The albino teen just shrugged.
“If the pathogens are nanoscale robots,” Mildred said, “that might explain why the, uh, the change is infectious.”
“There’s something I don’t understand,” Ryan said. “Or mebbe I should say, something else I don’t understand. From what that skinny kid told us back in the ’serai, it took his friend hours to ‘change’ after he got bitten. But Plunkett’s gaudy sluts were already rotties when he came screaming down the stairs, when I went in to get him.

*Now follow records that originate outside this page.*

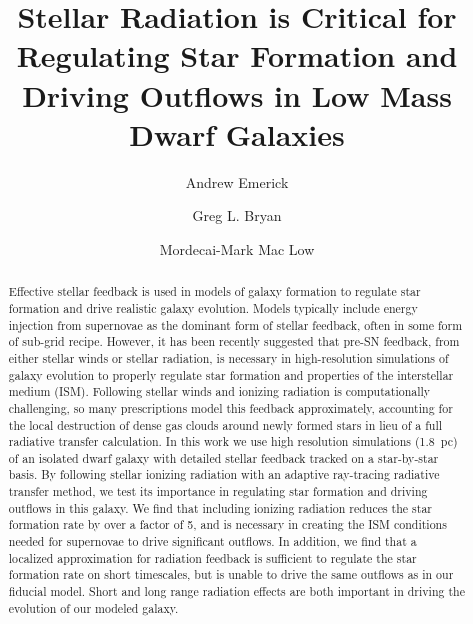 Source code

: \documentclass[twocolumn]{aastex62}
\begin{document}
\title{Stellar Radiation is Critical for Regulating Star Formation and Driving Outflows in Low Mass Dwarf Galaxies}


\author{Andrew Emerick}

\author{Greg L. Bryan}

\author{Mordecai-Mark Mac Low}

\nocollaboration



\begin{abstract}
%
%
%
%
Effective stellar feedback is used in models of galaxy formation to regulate star formation and drive realistic galaxy evolution. Models typically include energy injection from supernovae as the dominant form of stellar feedback, often in some form of sub-grid recipe. However, it has been recently suggested that pre-SN feedback, from either stellar winds or stellar radiation, is necessary in high-resolution simulations of galaxy evolution to properly regulate star formation and properties of the interstellar medium (ISM). Following stellar winds and ionizing radiation is computationally challenging, so many prescriptions model this feedback approximately, accounting for the local destruction of dense gas clouds around newly formed stars in lieu of a full radiative transfer calculation. In this work we use high resolution simulations (1.8~pc) of an isolated dwarf galaxy with detailed stellar feedback tracked on a star-by-star basis. By following stellar ionizing radiation with an adaptive ray-tracing radiative transfer method, we test its importance in regulating star formation and driving outflows in this galaxy. We find that including ionizing radiation reduces the star formation rate by over a factor of 5, and is necessary in creating the ISM conditions needed for supernovae to drive significant outflows. In addition, we find that a localized approximation for radiation feedback is sufficient to regulate the star formation rate on short timescales, but is unable to drive the same outflows as in our fiducial model. Short and long range radiation effects are both important in driving the evolution of our modeled galaxy.
\end{abstract}
\end{document}
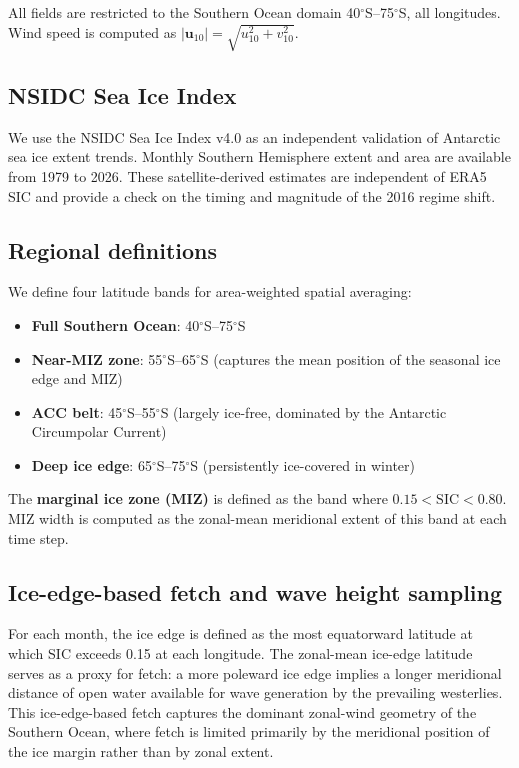 \documentclass[11pt]{article}
\begin{document}
All fields are restricted to the Southern Ocean domain 40$^\circ$S--75$^\circ$S, all longitudes. Wind speed is computed as $|\mathbf{u}_{10}| = \sqrt{u_{10}^2 + v_{10}^2}$.

\subsection{NSIDC Sea Ice Index}

We use the NSIDC Sea Ice Index v4.0\cite{Fetterer2017} as an independent validation of Antarctic sea ice extent trends. Monthly Southern Hemisphere extent and area are available from 1979 to 2026. These satellite-derived estimates are independent of ERA5 SIC and provide a check on the timing and magnitude of the 2016 regime shift.

\subsection{Regional definitions}

We define four latitude bands for area-weighted spatial averaging:
\begin{itemize}
\item \textbf{Full Southern Ocean}: 40$^\circ$S--75$^\circ$S
\item \textbf{Near-MIZ zone}: 55$^\circ$S--65$^\circ$S (captures the mean position of the seasonal ice edge and MIZ)
\item \textbf{ACC belt}: 45$^\circ$S--55$^\circ$S (largely ice-free, dominated by the Antarctic Circumpolar Current)
\item \textbf{Deep ice edge}: 65$^\circ$S--75$^\circ$S (persistently ice-covered in winter)
\end{itemize}

The \textbf{marginal ice zone (MIZ)} is defined as the band where $0.15 < \text{SIC} < 0.80$. MIZ width is computed as the zonal-mean meridional extent of this band at each time step.

\subsection{Ice-edge-based fetch and wave height sampling}

For each month, the ice edge is defined as the most equatorward latitude at which SIC exceeds 0.15 at each longitude. The zonal-mean ice-edge latitude serves as a proxy for fetch: a more poleward ice edge implies a longer meridional distance of open water available for wave generation by the prevailing westerlies. This ice-edge-based fetch captures the dominant zonal-wind geometry of the Southern Ocean, where fetch is limited primarily by the meridional position of the ice margin rather than by zonal extent.
\end{document}
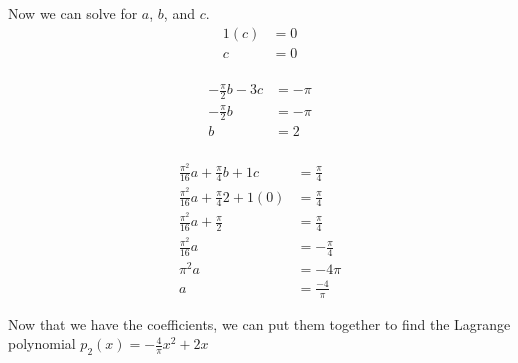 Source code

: \documentclass[12pt,twoside]{amsart}
\begin{document}
\begin{enumerate}
    Now we can solve for $a$, $b$, and $c$. \\
    
    \begin{align*}
        1(c) & = 0 \\
        c & = 0 \\
    \end{align*}

    \begin{align*}
        -\frac{\pi}{2}b - 3c & = -\pi \\
        -\frac{\pi}{2}b & = -\pi \\
        b & = 2 \\
    \end{align*}

    \begin{align*}
        \frac{\pi^2}{16}a + \frac{\pi}{4}b + 1c & = \frac{\pi}{4} \\
        \frac{\pi^2}{16}a + \frac{\pi}{4}2 + 1(0) & = \frac{\pi}{4} \\
        \frac{\pi^2}{16}a + \frac{\pi}{2} & = \frac{\pi}{4} \\
        \frac{\pi^2}{16}a & = -\frac{\pi}{4} \\
        \pi^2a & = -4\pi \\
        a & = \frac{-4}{\pi}
    \end{align*}
    
    Now that we have the coefficients, we can put them together to find the Lagrange polynomial $p_2(x) = -\frac{4}{\pi}x^2 + 2x$
    \bigskip


\end{enumerate}
\end{document}
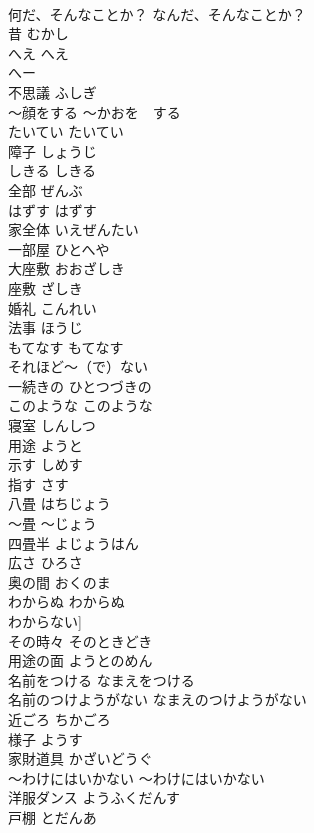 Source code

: \documentclass[8pt]{extreport}
\begin{document}
\begin{CJK}{UTF8}{min}
\\	何だ、そんなことか？	なんだ、そんなことか？	
\\	昔	むかし	
\\	へえ	へえ 
\\	へー	
\\	不思議	ふしぎ	
\\	〜顔をする	〜かおを　する	
\\	たいてい	たいてい	
\\	障子	しょうじ	
\\	しきる	しきる	
\\	全部	ぜんぶ	
\\	はずす	はずす	
\\	家全体	いえぜんたい	
\\	一部屋	ひとへや	
\\	大座敷	おおざしき	
\\	座敷	ざしき	
\\	婚礼	こんれい	
\\	法事	ほうじ	
\\	もてなす	もてなす	
\\	それほど〜（で）ない	
\\	一続きの	ひとつづきの	
\\	このような	このような	
\\	寝室	しんしつ	
\\	用途	ようと	
\\	示す	しめす	
\\	指す	さす	
\\	八畳	はちじょう	
\\	〜畳	〜じょう	
\\	四畳半	よじょうはん	
\\	広さ	ひろさ	
\\	奥の間	おくのま	
\\	わからぬ	わからぬ	
\\	わからない]
\\	その時々	そのときどき	
\\	用途の面	ようとのめん	
\\	名前をつける	なまえをつける	
\\	名前のつけようがない	なまえのつけようがない	
\\	近ごろ	ちかごろ	
\\	様子	ようす	
\\	家財道具	かざいどうぐ	
\\	〜わけにはいかない	〜わけにはいかない	
\\	洋服ダンス	ようふくだんす	
\\	戸棚	とだんあ	

\end{CJK}
\end{document}
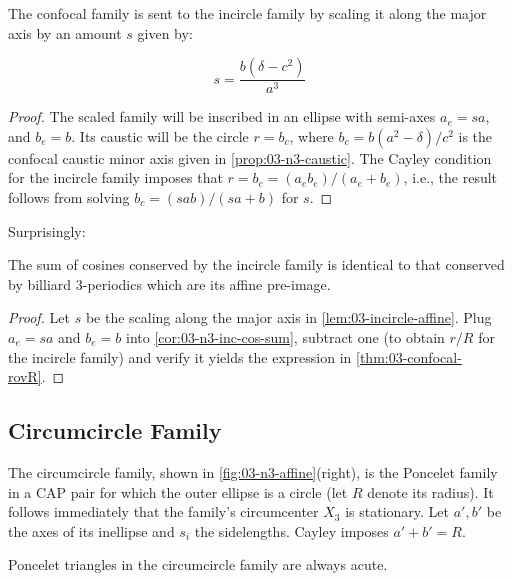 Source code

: \begin{lemma}
The confocal family is sent to the incircle family by scaling it along the major axis by an amount $s$ given by:

\[ s=\frac{b (\delta-c^2)}{a^3} \]

\label{lem:03-incircle-affine}
\end{lemma}

\begin{proof}
The scaled family will be inscribed in an ellipse with semi-axes $a_e = s a$, and $b_e =b$. Its caustic will be the circle $r=b_c$, where $b_c={b\left({a}^{2}-\delta\right)}/{c^2}$ is the confocal caustic minor axis given in \cref{prop:03-n3-caustic}. The Cayley condition for the incircle family imposes that $r=b_c=(a_e b_e)/(a_e + b_e)$, i.e., the result follows from solving $b_c = (s a b)/(s a + b)$ for $s$.

\end{proof}

\noindent Surprisingly:

\begin{proposition}
The sum of cosines conserved by the incircle family is identical to that conserved by billiard 3-periodics which are its affine pre-image.
\label{prop:03-incircle-same-sum-cos}
\end{proposition}

\begin{proof}
Let $s$ be the scaling along the major axis in \cref{lem:03-incircle-affine}. Plug $a_e=s a$ and $b_e=b$ into  \cref{cor:03-n3-inc-cos-sum}, subtract one (to obtain $r/R$ for the incircle family) and verify it yields the expression in \cref{thm:03-confocal-rovR}.
\end{proof}

\subsection{Circumcircle Family}

The circumcircle family, shown in \cref{fig:03-n3-affine}(right), is the Poncelet family in a CAP pair for which the outer ellipse is a circle (let $R$ denote its radius). It follows immediately that the family's circumcenter $X_3$ is stationary. Let $a',b'$ be the axes of its inellipse and $s_i$ the sidelengths. Cayley imposes $a'+b'=R$.

\begin{lemma}
Poncelet triangles in the circumcircle family are always acute.
\label{lem:03-circum-acute}
\end{lemma}

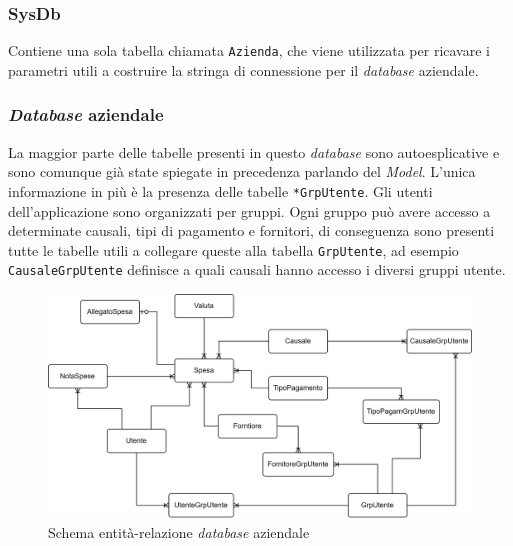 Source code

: \subsubsection{SysDb}

Contiene una sola tabella chiamata \texttt{Azienda}, che viene utilizzata per ricavare i parametri utili a costruire la stringa di connessione per il \textit{database} aziendale.

\subsubsection{\textit{Database} aziendale}

La maggior parte delle tabelle presenti in questo \textit{database} sono autoesplicative e sono comunque già state spiegate in precedenza parlando del \textit{Model}. L'unica informazione in più è la presenza delle tabelle \texttt{*GrpUtente}. Gli utenti dell'applicazione sono organizzati per gruppi. Ogni gruppo può avere accesso a determinate causali, tipi di pagamento e fornitori, di conseguenza sono presenti tutte le tabelle utili a collegare queste alla tabella \texttt{GrpUtente}, ad esempio \texttt{CausaleGrpUtente} definisce a quali causali hanno accesso i diversi gruppi utente.

\begin{figure}[H]
    \centering
    \includegraphics[width=\columnwidth]{images/ER moviEXPENSE.png}
    \caption{Schema entità-relazione \textit{database} aziendale}
\end{figure}
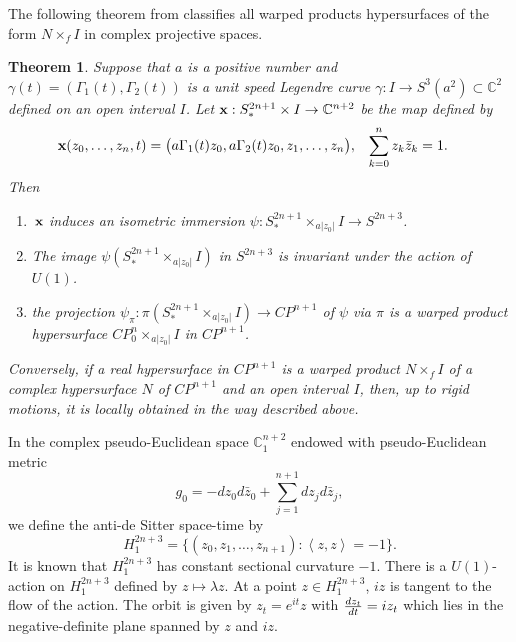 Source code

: \documentclass{amsart}
\theoremstyle{plain}
\newtheorem{theorem}{Theorem}[section]
\numberwithin{equation}{section}
\theoremstyle{remark}
\numberwithin{equation}{section}
\begin{document}
The following theorem from  \cite{c02-3} classifies all warped products hypersurfaces of the form $N\times_{f}I$ in complex projective spaces.

\begin{theorem}\label{T:13.3}   Suppose that $a$ is a
positive number and $\gamma(t)=(\Gamma_1(t),\Gamma_2(t))$ is a
unit speed Legendre curve $\gamma:I\to S^3(a^2)\subset{\mathbb C}^2$ defined on an open interval $I$.  Let $\hbox{\bf x}:S_*^{2n+1}\times I\to{\mathbb C}^{n+2}$ be the map defined by
\begin{align} &\hbox{\bf x}(z_0,\ldots,z_{n},t)=\big(a\Gamma_1(t)z_0,a\Gamma_2(t) z_0,z_1,\ldots,z_{n}\big),\;\;\;\sum_{k=0}^{n} z_k\bar z_k=1.\end{align} 
Then 
\begin{enumerate}
\item $\,\hbox{\bf x}$ induces an isometric immersion $\psi:S_*^{2n+1}\times_{a|z_0|} I\to S^{2n+3}$.

\item  The image $\psi(S_*^{2n+1}\times_{a|z_0|} I)$ in $S^{2n+3}$ is invariant under the action of $U(1)$.

\item the projection $\psi_\pi:\pi(S_*^{2n+1}\times_{a|z_0|} I) \to CP^{n+1}$ of $\psi$ via $\pi$ is a warped product hypersurface $CP^{n}_0\times_{a|z_0|} I$ in $CP^{n+1}$.
\end{enumerate}

Conversely, if a  real  hypersurface in $CP^{n+1}$ is a warped product $N\times_f I$ of a complex hypersurface $N$ of $CP^{n+1}$  and an open interval $I$, then, up to rigid motions, it is locally obtained in the way described above.
\end{theorem}

In the complex pseudo-Euclidean space ${\mathbb C}^{n+2}_1$ endowed with  pseudo-Euclidean metric
\begin{equation}g_0=-dz_0d\bar z_0 +\sum_{j=1}^{n+1}dz_jd\bar z_j,\end{equation} we  define the anti-de Sitter space-time  by
\begin{equation}H^{2n+3}_1=\big\{(z_0,z_1,\ldots,z_{n+1}):
\left<z,z\right>=-1\big\}.\end{equation} It is known that $H^{2n+3}_1$ has constant sectional curvature $-1$. There is a $U(1)$-action on
$H_1^{2n+3}$ defined by $z\mapsto \lambda z$. At a point $z\in H^{2n+3}_1$,  $iz$ is tangent to the flow of the action. The orbit is given by  $z_t=e^{it}z$ with ${{dz_t}\over{dt}}=iz_t$ which lies in the negative-definite plane spanned by $z$ and $iz$. 
\end{document}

They couldn’t have been bitten more than a few minutes before.”
“That reinforces the idea the change works like a sickness,” Krysty said.
“How would that happen?” Ryan asked.
“Different people show different reactions to disease,” Mildred said. “Some die quickly, some just get sick. Some are even immune.”
Ryan felt his lips peel back from his teeth, which instantly sent spikes of pain up the bones of his face from the cold.
“So they’re plaguers?” he said.
Mildred nodded.
“All right,” he said. “So we know blowing their brains out drops them. So does cutting the spinal cord, at least in the neck. Shooting them anywhere else is pretty much a waste, unless it gets them to back off long enough to get in a head shot. Or bash their skulls in.”
“Cutting off their arms and legs should do it, too,” Mildred said. “Eliminate them as threats, anyway.”
“Long as you’re careful not to get close enough they can bite you,” Dix said.
“Always the charmer, John,” Mildred said. He flashed her a grin.